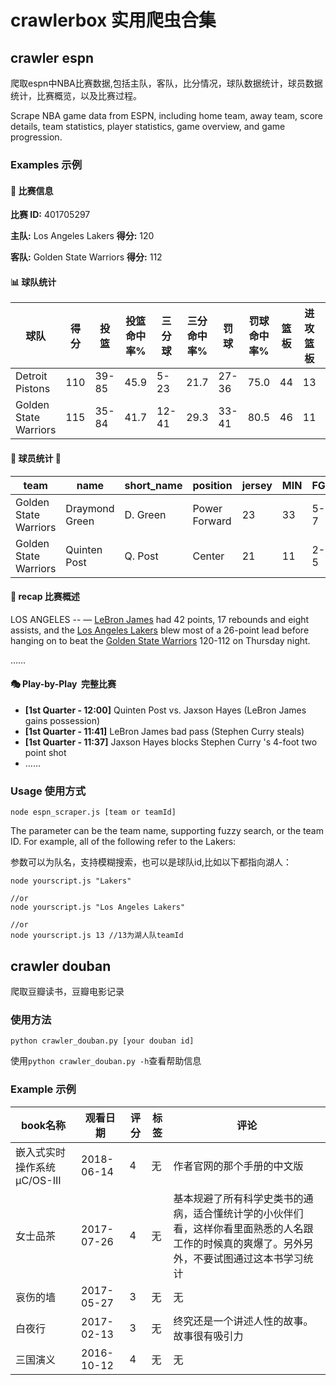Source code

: # crawlerbox 实用爬虫合集 

## crawler espn

爬取espn中NBA比赛数据,包括主队，客队，比分情况，球队数据统计，球员数据统计，比赛概览，以及比赛过程。

Scrape NBA game data from ESPN, including home team, away team, score details, team statistics, player statistics, game overview, and game progression.

### Examples 示例

#### 🏀 比赛信息
**比赛 ID:** 401705297

**主队:** Los Angeles Lakers  **得分:** 120

**客队:** Golden State Warriors  **得分:** 112

#### 📊 球队统计

|球队|得分|投篮|投篮命中率%|三分球|三分命中率%|罚球|罚球命中率%|篮板|进攻篮板|防守篮板|助攻|抢断|盖帽|总失误数|个人失误|团队失误|失误得分|快攻得分|内线内分|犯规|技术犯规|恶意犯规|最大领先|
|---|---|---|---|---|---|---|---|---|---|---|---|---|---|---|---|---|---|---|---|---|---|---|---|
| Detroit Pistons | 110 | 39-85| 45.9 | 5-23| 21.7 | 27-36 | 75.0| 44 |13| 31 | 17 | 12| 4 | 20 | 20| 0 | 20 | 23| 56 | 29 | 1| 0 | 5|
| Golden State Warriors | 115 | 35-84| 41.7 | 12-41| 29.3 | 33-41 | 80.5| 46 |11| 35 | 26 | 12| 4 | 19 | 17| 2 | 26 | 7| 36 | 27 | 2| 0 | 9|


#### 🏀 球员统计 🏀
| team | name | short_name | position | jersey | MIN | FG | 3PT | FT | OREB | DREB | REB | AST | STL | BLK | TO | PF | +/- | PTS |
|---|---|---|---|---|---|---|---|---|---|---|---|---|---|---|---|---|---|---|
| Golden State Warriors | Draymond Green | D. Green | Power Forward | 23 | 33 | 5-7 | 2-2 | 1-3 | 0 | 5 | 5 | 4 | 2 | 1 | 0 | 5 | -1 | 13 |
| Golden State Warriors | Quinten Post | Q. Post | Center | 21 | 11 | 2-5 | 2-5 | 0-0 | 0 | 2 | 2 | 2 | 0 | 0 | 0 | 2 | -17 | 6 |

#### 📜 recap 比赛概述 
LOS ANGELES -- — <a href="http://www.espn.com/nba/player/_/id/1966/lebron-james">LeBron James</a> had 42 points, 17 rebounds and eight assists, and the <a href="http://www.espn.com/nba/team/_/name/lal/los-angeles-lakers">Los Angeles Lakers</a> blew most of a 26-point lead before hanging on to beat the <a href="http://www.espn.com/nba/team/_/name/gs/golden-state-warriors">Golden State Warriors</a> 120-112 on Thursday night.

……

#### 🎭 Play-by-Play  完整比赛 
- **[1st Quarter - 12:00]** Quinten Post vs. Jaxson Hayes (LeBron James gains possession)
- **[1st Quarter - 11:41]** LeBron James bad pass (Stephen Curry steals)
- **[1st Quarter - 11:37]** Jaxson Hayes blocks Stephen Curry 's 4-foot two point shot
- ……

### Usage 使用方式

```
node espn_scraper.js [team or teamId]    
```
The parameter can be the team name, supporting fuzzy search, or the team ID. For example, all of the following refer to the Lakers:

参数可以为队名，支持模糊搜索，也可以是球队id,比如以下都指向湖人：
```
node yourscript.js "Lakers" 

//or
node yourscript.js "Los Angeles Lakers"    

//or
node yourscript.js 13 //13为湖人队teamId     
```

## crawler douban

爬取豆瓣读书，豆瓣电影记录

### 使用方法

```
python crawler_douban.py [your douban id]
```

使用`python crawler_douban.py -h`查看帮助信息

### Example 示例

| book名称 | 观看日期 | 评分 | 标签 | 评论 |
|----------|----------|------|------|------|
| 嵌入式实时操作系统μC/OS-III | 2018-06-14 | 4 | 无 | 作者官网的那个手册的中文版 |
| 女士品茶 | 2017-07-26 | 4 | 无 | 基本规避了所有科学史类书的通病，适合懂统计学的小伙伴们看，这样你看里面熟悉的人名跟工作的时候真的爽爆了。另外另外，不要试图通过这本书学习统计 |
| 哀伤的墙 | 2017-05-27 | 3 | 无 | 无 |
| 白夜行 | 2017-02-13 | 3 | 无 | 终究还是一个讲述人性的故事。故事很有吸引力 |
| 三国演义 | 2016-10-12 | 4 | 无 | 无 |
+ + + + +
Task instructions:
From the line containing "- **[1st Quarter - 12:00]**" to the last line of the listing, write everything out exactly. Nothing outside that stretch belongs.

Output for this task:
- **[1st Quarter - 12:00]** Quinten Post vs. Jaxson Hayes (LeBron James gains possession)
- **[1st Quarter - 11:41]** LeBron James bad pass (Stephen Curry steals)
- **[1st Quarter - 11:37]** Jaxson Hayes blocks Stephen Curry 's 4-foot two point shot
- ……

### Usage 使用方式

```
node espn_scraper.js [team or teamId]    
```
The parameter can be the team name, supporting fuzzy search, or the team ID. For example, all of the following refer to the Lakers:

参数可以为队名，支持模糊搜索，也可以是球队id,比如以下都指向湖人：
```
node yourscript.js "Lakers" 

//or
node yourscript.js "Los Angeles Lakers"    

//or
node yourscript.js 13 //13为湖人队teamId     
```

## crawler douban

爬取豆瓣读书，豆瓣电影记录

### 使用方法

```
python crawler_douban.py [your douban id]
```

使用`python crawler_douban.py -h`查看帮助信息

### Example 示例

| book名称 | 观看日期 | 评分 | 标签 | 评论 |
|----------|----------|------|------|------|
| 嵌入式实时操作系统μC/OS-III | 2018-06-14 | 4 | 无 | 作者官网的那个手册的中文版 |
| 女士品茶 | 2017-07-26 | 4 | 无 | 基本规避了所有科学史类书的通病，适合懂统计学的小伙伴们看，这样你看里面熟悉的人名跟工作的时候真的爽爆了。另外另外，不要试图通过这本书学习统计 |
| 哀伤的墙 | 2017-05-27 | 3 | 无 | 无 |
| 白夜行 | 2017-02-13 | 3 | 无 | 终究还是一个讲述人性的故事。故事很有吸引力 |
| 三国演义 | 2016-10-12 | 4 | 无 | 无 |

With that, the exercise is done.